Maybe I'm off the mark, but whenever I see a long runon procedure full of if-then-else, I think "This is a job for a state machine!" With that approach, you can exhaustively provide actions for every combination of states and events. You can also immediately identify the code responsible for handling any state+event. You can also track which state+event transitions have been tested automatically.
> Maybe I'm off the mark, but whenever I see a long runon procedure full of if-then-else, I think "This is a job for a state machine!"
I'm a big fan of state machines, but systems like this are often multitasking and (for all practical purposes) stateless. OTOH it might be more accurate to say their state is formally unpredictable.

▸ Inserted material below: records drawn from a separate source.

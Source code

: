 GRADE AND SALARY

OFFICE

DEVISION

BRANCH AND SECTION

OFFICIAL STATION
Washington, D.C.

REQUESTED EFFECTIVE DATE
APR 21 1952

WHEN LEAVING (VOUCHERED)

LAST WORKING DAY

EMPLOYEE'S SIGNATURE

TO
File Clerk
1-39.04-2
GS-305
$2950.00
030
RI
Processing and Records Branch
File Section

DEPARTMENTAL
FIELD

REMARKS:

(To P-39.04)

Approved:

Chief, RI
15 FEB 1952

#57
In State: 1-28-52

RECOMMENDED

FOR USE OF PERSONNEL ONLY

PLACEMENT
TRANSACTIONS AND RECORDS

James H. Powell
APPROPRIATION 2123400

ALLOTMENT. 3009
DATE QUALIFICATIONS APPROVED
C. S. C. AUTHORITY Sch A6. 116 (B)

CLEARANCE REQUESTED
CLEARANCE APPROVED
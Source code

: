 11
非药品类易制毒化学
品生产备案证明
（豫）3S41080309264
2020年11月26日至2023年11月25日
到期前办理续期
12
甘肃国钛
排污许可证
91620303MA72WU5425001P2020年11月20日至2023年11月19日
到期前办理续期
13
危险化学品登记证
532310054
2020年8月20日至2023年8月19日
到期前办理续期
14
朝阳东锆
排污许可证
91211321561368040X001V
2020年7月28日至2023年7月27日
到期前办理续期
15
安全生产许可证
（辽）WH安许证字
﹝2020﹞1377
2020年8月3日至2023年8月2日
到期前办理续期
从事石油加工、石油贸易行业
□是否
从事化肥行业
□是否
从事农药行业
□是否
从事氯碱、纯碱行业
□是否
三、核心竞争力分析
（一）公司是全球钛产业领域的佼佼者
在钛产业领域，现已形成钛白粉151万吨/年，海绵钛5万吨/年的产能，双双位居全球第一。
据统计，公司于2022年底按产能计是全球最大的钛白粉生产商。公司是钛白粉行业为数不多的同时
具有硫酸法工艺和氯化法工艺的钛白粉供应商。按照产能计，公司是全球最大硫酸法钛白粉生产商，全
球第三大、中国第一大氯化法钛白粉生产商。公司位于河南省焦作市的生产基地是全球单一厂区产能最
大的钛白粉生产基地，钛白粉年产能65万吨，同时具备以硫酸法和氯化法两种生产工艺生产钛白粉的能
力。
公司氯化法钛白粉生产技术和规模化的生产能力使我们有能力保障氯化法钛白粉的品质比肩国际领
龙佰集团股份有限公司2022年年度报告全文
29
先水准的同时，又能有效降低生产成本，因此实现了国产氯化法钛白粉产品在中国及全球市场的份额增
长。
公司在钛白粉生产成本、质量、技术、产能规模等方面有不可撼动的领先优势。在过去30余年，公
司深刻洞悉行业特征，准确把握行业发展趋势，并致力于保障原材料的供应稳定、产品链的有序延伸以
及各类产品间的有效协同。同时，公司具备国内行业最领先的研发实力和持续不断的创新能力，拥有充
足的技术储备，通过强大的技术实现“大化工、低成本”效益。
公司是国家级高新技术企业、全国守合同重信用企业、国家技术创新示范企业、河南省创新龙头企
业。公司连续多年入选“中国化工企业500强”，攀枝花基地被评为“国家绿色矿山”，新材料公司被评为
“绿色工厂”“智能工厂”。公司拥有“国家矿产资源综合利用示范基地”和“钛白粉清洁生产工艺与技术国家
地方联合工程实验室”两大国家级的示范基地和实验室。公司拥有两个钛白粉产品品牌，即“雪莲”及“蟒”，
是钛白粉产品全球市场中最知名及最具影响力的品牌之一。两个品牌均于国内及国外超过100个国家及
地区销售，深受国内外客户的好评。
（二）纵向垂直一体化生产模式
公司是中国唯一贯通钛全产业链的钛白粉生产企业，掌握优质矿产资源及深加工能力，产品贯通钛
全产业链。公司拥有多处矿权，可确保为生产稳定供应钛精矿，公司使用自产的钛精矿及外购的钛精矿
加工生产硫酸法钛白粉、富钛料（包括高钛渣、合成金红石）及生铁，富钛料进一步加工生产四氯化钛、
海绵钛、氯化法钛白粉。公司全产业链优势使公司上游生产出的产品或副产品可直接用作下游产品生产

A system like the one being described would be more like a multi-threaded critical-path flowchart, where multiple processes are active at a given time. And at any time a high-level linear programming result might mandate a change of strategy based on available resources, even though individual processes continued to follow the tactical flowchart.
So even though a state machine approach looks attractive (as it always does), it's a matter of deciding how many states and how many levels. Because of the nature of the original problem and the number of connections with everyday reality, the fact that it was a state machine might escape the attention of even a careful observer.
You're not, imho. The problem is : how do we manage the data associated with the structure of this gigantic state-machine. It is likely to change overtime, so it cannot be hard coded (although if it were, one could perhaps use a tool which compiles the state machine to hard code).
Basically, many of the solutions proposed are more or less specialized state machines (decision trees, markov chains, rete algorithm).